### Work order
Could you copy every record below exactly, leaving out the pictures?

### Provided records
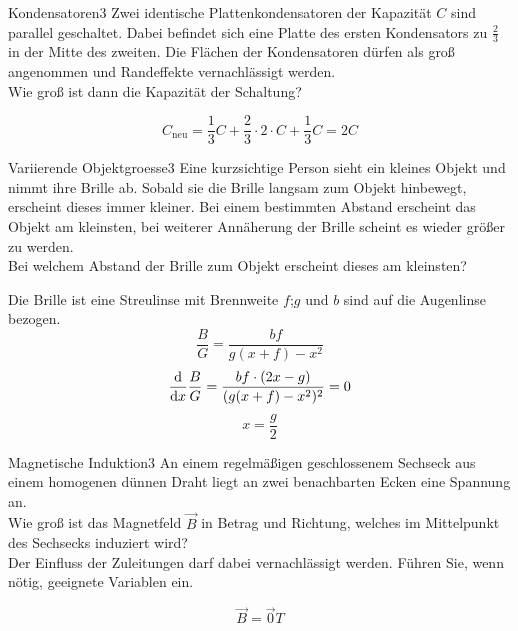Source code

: 



\begin{problem}{Kondensatoren}{3}
Zwei identische Plattenkondensatoren der Kapazität $C$ sind parallel geschaltet. Dabei befindet sich eine Platte des ersten Kondensators zu $\frac{2}{3}$ in der Mitte des zweiten. Die Flächen der Kondensatoren dürfen als groß angenommen und Randeffekte vernachlässigt werden.\\
Wie groß ist dann die Kapazität der Schaltung?
\begin{solution}
\[
C_\mathrm{neu}=\frac{1}{3}C+\frac{2}{3}\cdot 2\cdot C+\frac{1}{3}C=2C
\]
\end{solution}
\end{problem}


\begin{problem}{Variierende Objektgroesse}{3}
Eine kurzsichtige Person sieht ein kleines Objekt und nimmt ihre Brille ab. Sobald sie die Brille langsam zum Objekt hinbewegt, erscheint dieses immer kleiner. Bei einem bestimmten Abstand erscheint das Objekt am kleinsten, bei weiterer Annäherung der Brille scheint es wieder größer zu werden.\\
Bei welchem Abstand der Brille zum Objekt erscheint dieses am kleinsten?
\begin{solution}
Die Brille ist eine Streulinse mit Brennweite $f$;\qquad $g$ und $b$ sind auf die Augenlinse bezogen.
\[
\frac{B}{G}=\frac{b f}{g(x+f)-x^2}
\]
\[
\frac{\mathrm{d}}{\mathrm{d} x}\frac{B}{G}=\frac{b f\cdot (2x-g)}{(g(x+f)-x^2)^2}=0
\]
\[
x=\frac{g}{2}
\]
\end{solution}
\end{problem}


\begin{problem}{Magnetische Induktion}{3}
An einem regelmäßigen geschlossenem Sechseck aus einem homogenen dünnen Draht liegt an zwei benachbarten Ecken eine Spannung an.\\
Wie groß ist das Magnetfeld $\vec{B}$ in Betrag und Richtung, welches im Mittelpunkt des Sechsecks induziert wird?\\
Der Einfluss der Zuleitungen darf dabei vernachlässigt werden. Führen Sie, wenn nötig, geeignete Variablen ein.
\begin{solution}
\[
\vec{B}=\vec{0}\unit{T}
\]
\end{solution}
\end{problem}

### Output below
Source code

: 



\begin{problem}{Kondensatoren}{3}
Zwei identische Plattenkondensatoren der Kapazität $C$ sind parallel geschaltet. Dabei befindet sich eine Platte des ersten Kondensators zu $\frac{2}{3}$ in der Mitte des zweiten. Die Flächen der Kondensatoren dürfen als groß angenommen und Randeffekte vernachlässigt werden.\\
Wie groß ist dann die Kapazität der Schaltung?
\begin{solution}
\[
C_\mathrm{neu}=\frac{1}{3}C+\frac{2}{3}\cdot 2\cdot C+\frac{1}{3}C=2C
\]
\end{solution}
\end{problem}


\begin{problem}{Variierende Objektgroesse}{3}
Eine kurzsichtige Person sieht ein kleines Objekt und nimmt ihre Brille ab. Sobald sie die Brille langsam zum Objekt hinbewegt, erscheint dieses immer kleiner. Bei einem bestimmten Abstand erscheint das Objekt am kleinsten, bei weiterer Annäherung der Brille scheint es wieder größer zu werden.\\
Bei welchem Abstand der Brille zum Objekt erscheint dieses am kleinsten?
\begin{solution}
Die Brille ist eine Streulinse mit Brennweite $f$;\qquad $g$ und $b$ sind auf die Augenlinse bezogen.
\[
\frac{B}{G}=\frac{b f}{g(x+f)-x^2}
\]
\[
\frac{\mathrm{d}}{\mathrm{d} x}\frac{B}{G}=\frac{b f\cdot (2x-g)}{(g(x+f)-x^2)^2}=0
\]
\[
x=\frac{g}{2}
\]
\end{solution}
\end{problem}


\begin{problem}{Magnetische Induktion}{3}
An einem regelmäßigen geschlossenem Sechseck aus einem homogenen dünnen Draht liegt an zwei benachbarten Ecken eine Spannung an.\\
Wie groß ist das Magnetfeld $\vec{B}$ in Betrag und Richtung, welches im Mittelpunkt des Sechsecks induziert wird?\\
Der Einfluss der Zuleitungen darf dabei vernachlässigt werden. Führen Sie, wenn nötig, geeignete Variablen ein.
\begin{solution}
\[
\vec{B}=\vec{0}\unit{T}
\]
\end{solution}
\end{problem}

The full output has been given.